(Problem details):
Your task is to copy the stretch of lines in the records below that begins with the line containing "mock data generated" and ends with the line containing "graph of $f$.", exactly as written, with nothing added.

Collected data:
◆ ◆ ◆ ◆ ◆
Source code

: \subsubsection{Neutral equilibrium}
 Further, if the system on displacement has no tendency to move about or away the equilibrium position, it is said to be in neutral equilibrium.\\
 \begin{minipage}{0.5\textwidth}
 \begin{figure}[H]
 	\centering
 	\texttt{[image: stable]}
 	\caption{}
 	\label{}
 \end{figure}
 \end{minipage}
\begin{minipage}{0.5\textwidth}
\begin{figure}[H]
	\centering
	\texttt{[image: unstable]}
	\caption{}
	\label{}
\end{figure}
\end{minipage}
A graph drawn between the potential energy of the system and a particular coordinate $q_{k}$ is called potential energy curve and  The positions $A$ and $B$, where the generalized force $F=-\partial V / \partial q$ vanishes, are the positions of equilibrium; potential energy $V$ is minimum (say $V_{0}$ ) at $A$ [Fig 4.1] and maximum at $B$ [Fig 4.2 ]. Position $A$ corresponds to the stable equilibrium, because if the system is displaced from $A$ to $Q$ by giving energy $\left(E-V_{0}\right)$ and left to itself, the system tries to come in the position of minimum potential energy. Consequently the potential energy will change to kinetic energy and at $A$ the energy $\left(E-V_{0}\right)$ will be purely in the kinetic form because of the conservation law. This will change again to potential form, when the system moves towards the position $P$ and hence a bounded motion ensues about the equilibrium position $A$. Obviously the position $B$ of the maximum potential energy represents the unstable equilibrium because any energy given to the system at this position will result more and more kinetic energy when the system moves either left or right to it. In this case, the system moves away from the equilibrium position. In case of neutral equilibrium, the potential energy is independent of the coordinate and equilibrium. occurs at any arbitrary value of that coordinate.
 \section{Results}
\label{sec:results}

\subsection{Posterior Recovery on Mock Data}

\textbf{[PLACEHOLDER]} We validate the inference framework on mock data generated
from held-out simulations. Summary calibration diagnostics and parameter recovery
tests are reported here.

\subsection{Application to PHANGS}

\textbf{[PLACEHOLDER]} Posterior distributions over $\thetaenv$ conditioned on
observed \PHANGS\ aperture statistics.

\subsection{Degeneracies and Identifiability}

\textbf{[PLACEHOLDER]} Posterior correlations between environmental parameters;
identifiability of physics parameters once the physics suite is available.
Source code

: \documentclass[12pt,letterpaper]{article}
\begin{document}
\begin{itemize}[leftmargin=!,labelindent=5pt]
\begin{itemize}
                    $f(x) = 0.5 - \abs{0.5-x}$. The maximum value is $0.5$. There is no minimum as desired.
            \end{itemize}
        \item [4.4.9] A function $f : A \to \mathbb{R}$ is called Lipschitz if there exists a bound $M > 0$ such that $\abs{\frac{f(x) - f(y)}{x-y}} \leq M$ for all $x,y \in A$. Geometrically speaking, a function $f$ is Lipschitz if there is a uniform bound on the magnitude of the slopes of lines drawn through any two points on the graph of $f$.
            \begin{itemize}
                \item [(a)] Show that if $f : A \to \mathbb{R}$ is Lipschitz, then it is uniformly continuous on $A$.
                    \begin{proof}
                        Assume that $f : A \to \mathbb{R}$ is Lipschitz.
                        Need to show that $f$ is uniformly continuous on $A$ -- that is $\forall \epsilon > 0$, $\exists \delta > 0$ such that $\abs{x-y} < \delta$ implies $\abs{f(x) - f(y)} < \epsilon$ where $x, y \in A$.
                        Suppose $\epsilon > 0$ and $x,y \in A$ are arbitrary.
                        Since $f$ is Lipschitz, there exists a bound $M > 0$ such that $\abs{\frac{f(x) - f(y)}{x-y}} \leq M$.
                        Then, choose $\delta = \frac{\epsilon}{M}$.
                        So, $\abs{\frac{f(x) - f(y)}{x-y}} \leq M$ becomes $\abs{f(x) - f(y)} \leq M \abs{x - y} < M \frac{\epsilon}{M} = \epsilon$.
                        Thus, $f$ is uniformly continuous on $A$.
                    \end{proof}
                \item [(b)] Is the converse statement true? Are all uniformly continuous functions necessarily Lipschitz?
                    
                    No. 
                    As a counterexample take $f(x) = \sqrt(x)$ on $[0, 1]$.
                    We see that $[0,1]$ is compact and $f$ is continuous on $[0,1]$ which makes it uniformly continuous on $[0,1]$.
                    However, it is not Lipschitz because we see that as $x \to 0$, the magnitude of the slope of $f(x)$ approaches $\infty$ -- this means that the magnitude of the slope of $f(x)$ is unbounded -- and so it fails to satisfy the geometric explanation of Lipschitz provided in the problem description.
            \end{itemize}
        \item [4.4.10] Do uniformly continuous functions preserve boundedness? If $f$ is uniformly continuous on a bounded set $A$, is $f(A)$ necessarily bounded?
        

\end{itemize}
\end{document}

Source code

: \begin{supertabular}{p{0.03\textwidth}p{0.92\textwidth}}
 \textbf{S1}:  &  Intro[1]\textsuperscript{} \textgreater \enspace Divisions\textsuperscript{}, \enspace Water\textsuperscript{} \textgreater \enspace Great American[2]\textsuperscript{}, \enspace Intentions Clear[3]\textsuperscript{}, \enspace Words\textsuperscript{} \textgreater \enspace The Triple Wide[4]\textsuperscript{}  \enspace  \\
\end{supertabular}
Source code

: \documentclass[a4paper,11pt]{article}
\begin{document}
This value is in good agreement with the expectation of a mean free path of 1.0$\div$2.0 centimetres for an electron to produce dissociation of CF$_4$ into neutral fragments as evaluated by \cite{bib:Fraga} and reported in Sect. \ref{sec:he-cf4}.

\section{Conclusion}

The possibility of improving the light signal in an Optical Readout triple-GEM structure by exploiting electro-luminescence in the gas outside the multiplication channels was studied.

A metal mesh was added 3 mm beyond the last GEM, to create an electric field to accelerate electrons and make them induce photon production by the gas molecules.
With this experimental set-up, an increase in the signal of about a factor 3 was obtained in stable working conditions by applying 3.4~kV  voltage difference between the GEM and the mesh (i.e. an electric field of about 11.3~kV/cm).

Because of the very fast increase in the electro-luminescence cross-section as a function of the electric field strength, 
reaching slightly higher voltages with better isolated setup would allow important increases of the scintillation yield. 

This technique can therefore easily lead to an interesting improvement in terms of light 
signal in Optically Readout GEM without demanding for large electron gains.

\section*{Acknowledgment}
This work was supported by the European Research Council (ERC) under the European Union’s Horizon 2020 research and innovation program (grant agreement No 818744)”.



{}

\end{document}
◆ ◆ ◆ ◆ ◆
(Task answer):
\textbf{[PLACEHOLDER]} We validate the inference framework on mock data generated
from held-out simulations. Summary calibration diagnostics and parameter recovery
tests are reported here.

\subsection{Application to PHANGS}

\textbf{[PLACEHOLDER]} Posterior distributions over $\thetaenv$ conditioned on
observed \PHANGS\ aperture statistics.

\subsection{Degeneracies and Identifiability}

\textbf{[PLACEHOLDER]} Posterior correlations between environmental parameters;
identifiability of physics parameters once the physics suite is available.
Source code

: \documentclass[12pt,letterpaper]{article}
\begin{document}
\begin{itemize}[leftmargin=!,labelindent=5pt]
\begin{itemize}
                    $f(x) = 0.5 - \abs{0.5-x}$. The maximum value is $0.5$. There is no minimum as desired.
            \end{itemize}
        \item [4.4.9] A function $f : A \to \mathbb{R}$ is called Lipschitz if there exists a bound $M > 0$ such that $\abs{\frac{f(x) - f(y)}{x-y}} \leq M$ for all $x,y \in A$. Geometrically speaking, a function $f$ is Lipschitz if there is a uniform bound on the magnitude of the slopes of lines drawn through any two points on the graph of $f$.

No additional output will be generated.